-- Opening Marker --

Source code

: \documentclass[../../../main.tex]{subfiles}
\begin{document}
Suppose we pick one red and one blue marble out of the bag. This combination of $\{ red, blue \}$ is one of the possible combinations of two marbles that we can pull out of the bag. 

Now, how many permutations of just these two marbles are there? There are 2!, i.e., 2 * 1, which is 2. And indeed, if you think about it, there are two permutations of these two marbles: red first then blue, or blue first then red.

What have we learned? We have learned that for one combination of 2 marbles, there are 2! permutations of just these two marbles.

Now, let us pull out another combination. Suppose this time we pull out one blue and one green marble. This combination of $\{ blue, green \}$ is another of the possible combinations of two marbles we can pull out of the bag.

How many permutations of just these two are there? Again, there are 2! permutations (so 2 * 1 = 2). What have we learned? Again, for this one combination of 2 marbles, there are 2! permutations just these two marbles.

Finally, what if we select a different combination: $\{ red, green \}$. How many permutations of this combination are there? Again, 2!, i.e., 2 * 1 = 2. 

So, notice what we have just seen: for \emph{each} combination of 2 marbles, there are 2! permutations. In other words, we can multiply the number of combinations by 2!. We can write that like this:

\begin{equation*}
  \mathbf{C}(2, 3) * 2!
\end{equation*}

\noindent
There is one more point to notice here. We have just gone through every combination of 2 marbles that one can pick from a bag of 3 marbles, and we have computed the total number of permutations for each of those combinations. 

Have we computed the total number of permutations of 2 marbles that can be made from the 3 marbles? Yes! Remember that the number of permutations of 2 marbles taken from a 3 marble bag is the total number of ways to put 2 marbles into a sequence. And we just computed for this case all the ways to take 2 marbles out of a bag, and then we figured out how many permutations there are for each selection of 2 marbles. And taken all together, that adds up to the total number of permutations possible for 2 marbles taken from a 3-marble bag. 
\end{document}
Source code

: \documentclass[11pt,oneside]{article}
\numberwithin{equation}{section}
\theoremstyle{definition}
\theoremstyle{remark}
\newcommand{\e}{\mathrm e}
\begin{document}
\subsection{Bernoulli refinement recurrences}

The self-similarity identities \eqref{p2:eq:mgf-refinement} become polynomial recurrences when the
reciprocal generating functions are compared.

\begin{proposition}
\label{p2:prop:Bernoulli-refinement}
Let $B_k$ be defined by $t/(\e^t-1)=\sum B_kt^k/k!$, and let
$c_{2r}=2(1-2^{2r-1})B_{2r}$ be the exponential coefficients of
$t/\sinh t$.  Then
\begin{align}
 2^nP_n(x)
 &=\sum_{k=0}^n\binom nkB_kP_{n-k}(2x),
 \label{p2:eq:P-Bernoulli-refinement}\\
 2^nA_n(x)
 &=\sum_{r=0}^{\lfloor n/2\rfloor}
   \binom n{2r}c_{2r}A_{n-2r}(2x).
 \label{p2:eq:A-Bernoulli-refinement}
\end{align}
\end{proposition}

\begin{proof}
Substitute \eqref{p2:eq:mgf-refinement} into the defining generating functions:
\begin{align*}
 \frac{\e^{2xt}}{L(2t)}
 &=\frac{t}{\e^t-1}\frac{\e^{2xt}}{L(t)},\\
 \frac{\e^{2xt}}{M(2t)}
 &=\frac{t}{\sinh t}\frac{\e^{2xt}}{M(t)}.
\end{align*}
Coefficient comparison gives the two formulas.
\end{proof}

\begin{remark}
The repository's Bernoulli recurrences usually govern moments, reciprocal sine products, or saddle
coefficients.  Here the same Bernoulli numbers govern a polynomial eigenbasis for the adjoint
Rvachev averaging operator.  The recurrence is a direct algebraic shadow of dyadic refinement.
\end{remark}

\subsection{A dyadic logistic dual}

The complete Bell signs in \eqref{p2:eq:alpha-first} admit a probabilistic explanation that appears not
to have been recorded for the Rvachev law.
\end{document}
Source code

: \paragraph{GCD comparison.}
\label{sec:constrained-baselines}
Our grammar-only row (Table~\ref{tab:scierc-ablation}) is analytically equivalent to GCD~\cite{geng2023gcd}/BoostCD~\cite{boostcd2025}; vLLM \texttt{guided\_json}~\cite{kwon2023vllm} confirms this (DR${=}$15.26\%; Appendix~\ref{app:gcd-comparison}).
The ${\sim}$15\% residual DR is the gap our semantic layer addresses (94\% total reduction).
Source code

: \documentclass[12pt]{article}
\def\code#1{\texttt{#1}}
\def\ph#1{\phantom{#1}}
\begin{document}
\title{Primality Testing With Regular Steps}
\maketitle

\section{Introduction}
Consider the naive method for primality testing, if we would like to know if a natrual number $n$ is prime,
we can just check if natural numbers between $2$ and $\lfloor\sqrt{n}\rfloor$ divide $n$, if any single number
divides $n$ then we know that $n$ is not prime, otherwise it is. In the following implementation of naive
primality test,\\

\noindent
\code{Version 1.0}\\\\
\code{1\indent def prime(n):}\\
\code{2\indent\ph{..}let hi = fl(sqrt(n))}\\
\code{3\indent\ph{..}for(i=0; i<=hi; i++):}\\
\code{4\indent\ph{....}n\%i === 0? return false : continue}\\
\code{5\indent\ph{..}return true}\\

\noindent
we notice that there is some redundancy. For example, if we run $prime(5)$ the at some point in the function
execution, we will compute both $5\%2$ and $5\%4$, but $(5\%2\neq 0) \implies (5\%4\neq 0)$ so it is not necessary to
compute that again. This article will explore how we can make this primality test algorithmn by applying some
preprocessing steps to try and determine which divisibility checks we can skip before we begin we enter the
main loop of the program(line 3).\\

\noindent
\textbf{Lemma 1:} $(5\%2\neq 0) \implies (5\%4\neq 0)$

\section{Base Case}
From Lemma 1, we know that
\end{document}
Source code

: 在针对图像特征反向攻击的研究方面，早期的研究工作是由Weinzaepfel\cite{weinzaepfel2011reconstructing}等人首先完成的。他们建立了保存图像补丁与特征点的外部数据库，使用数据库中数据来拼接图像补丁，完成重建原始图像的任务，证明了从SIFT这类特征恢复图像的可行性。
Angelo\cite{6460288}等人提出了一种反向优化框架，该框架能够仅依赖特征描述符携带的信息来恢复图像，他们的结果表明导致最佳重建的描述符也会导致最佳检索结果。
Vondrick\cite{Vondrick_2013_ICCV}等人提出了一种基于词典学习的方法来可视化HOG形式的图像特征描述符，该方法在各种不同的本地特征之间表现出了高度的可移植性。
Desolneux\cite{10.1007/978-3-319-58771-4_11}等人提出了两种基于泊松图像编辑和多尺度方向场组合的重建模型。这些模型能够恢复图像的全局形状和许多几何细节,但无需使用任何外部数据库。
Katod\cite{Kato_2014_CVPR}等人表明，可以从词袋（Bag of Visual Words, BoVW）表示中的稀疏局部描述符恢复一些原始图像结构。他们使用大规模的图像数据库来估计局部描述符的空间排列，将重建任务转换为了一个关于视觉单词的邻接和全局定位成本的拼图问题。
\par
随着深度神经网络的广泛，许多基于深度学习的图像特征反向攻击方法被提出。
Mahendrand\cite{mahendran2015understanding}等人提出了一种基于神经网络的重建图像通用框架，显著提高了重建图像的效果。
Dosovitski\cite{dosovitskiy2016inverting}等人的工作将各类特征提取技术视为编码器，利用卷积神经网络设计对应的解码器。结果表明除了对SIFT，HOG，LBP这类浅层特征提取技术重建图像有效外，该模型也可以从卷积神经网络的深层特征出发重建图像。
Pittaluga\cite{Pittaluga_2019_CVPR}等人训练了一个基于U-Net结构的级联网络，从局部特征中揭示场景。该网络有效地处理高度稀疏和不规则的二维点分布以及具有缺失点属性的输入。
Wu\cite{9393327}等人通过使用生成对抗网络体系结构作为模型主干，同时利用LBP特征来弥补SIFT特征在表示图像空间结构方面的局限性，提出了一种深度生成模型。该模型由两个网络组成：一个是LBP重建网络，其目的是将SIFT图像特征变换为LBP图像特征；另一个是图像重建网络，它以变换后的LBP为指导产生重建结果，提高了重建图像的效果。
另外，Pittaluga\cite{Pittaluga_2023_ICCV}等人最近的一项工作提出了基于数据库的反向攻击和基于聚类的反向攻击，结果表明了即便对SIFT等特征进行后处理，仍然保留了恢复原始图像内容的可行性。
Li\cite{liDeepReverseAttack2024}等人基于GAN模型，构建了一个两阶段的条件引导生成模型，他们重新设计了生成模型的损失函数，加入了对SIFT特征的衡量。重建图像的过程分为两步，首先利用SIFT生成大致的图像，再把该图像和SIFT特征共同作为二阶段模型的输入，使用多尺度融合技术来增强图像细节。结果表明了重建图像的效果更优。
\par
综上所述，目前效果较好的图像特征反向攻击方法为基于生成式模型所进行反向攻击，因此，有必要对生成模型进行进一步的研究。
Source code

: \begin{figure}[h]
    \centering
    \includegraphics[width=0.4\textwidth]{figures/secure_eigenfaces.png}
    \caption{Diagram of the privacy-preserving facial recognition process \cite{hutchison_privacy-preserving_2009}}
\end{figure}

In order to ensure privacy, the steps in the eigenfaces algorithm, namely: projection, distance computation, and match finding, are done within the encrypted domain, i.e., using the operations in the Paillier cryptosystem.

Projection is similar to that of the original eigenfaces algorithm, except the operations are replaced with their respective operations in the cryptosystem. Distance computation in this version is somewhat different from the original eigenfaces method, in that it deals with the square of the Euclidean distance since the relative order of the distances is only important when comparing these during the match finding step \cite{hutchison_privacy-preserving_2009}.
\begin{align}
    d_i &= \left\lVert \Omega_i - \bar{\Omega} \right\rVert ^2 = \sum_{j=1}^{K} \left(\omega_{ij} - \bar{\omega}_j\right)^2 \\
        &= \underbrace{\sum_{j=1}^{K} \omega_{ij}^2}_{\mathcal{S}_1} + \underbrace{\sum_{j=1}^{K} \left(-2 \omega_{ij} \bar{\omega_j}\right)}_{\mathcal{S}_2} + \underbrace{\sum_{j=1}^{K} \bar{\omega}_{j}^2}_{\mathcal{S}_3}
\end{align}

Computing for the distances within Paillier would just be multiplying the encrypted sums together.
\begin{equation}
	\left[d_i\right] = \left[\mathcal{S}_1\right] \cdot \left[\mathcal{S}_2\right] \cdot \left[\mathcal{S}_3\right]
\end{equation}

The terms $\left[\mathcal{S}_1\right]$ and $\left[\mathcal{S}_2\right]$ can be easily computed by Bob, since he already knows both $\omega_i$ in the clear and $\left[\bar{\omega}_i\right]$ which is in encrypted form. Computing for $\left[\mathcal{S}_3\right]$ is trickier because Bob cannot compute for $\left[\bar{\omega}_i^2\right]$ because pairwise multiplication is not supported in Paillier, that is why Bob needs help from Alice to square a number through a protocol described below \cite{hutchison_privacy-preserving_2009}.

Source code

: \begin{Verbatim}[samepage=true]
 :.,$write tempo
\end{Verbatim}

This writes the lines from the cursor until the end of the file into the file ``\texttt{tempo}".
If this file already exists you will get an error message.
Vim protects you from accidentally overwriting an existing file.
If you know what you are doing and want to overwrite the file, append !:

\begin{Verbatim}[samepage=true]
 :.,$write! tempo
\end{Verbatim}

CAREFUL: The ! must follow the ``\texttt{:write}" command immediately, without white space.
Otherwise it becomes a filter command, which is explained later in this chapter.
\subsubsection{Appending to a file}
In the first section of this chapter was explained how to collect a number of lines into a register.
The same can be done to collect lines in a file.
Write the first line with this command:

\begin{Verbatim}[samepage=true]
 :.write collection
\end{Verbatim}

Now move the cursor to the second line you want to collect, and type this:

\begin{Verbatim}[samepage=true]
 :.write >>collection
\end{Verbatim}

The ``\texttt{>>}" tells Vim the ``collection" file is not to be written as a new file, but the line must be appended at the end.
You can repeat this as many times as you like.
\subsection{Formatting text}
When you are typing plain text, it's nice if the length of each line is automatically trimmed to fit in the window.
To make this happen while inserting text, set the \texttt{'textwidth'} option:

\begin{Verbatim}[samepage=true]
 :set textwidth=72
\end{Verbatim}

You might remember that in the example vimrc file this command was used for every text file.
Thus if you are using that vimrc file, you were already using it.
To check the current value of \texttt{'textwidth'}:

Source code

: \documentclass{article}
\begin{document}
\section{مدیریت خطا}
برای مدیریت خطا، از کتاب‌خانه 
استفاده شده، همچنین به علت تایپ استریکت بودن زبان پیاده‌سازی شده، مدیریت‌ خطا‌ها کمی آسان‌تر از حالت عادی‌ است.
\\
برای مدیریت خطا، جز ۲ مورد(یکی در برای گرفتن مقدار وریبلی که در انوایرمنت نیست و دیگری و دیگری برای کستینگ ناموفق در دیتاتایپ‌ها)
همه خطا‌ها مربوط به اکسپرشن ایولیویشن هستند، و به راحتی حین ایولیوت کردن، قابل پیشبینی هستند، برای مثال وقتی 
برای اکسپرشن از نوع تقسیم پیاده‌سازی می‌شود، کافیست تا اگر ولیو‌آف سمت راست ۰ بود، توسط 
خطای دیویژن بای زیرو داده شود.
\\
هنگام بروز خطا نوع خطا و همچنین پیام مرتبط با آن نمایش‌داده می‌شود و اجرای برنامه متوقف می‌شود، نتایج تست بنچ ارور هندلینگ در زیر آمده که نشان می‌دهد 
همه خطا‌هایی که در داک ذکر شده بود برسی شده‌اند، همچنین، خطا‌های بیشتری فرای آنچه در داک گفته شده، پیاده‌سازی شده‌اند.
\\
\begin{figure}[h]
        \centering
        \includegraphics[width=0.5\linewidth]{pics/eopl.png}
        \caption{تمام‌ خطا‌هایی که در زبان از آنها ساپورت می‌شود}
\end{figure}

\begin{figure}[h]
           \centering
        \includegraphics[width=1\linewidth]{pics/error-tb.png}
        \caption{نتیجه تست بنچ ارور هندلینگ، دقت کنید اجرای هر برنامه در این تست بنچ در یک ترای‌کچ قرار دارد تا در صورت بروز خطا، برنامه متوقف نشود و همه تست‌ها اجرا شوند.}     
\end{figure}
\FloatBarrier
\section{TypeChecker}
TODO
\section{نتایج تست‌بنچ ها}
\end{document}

-- Closing Marker --

▶ PROBLEM DETAILS
Search the listing above for the string "frac" and copy each line that has it.

▶ ANSWER BOX
 \frac{\e^{2xt}}{L(2t)}
 &=\frac{t}{\e^t-1}\frac{\e^{2xt}}{L(t)},\\
 \frac{\e^{2xt}}{M(2t)}
 &=\frac{t}{\sinh t}\frac{\e^{2xt}}{M(t)}.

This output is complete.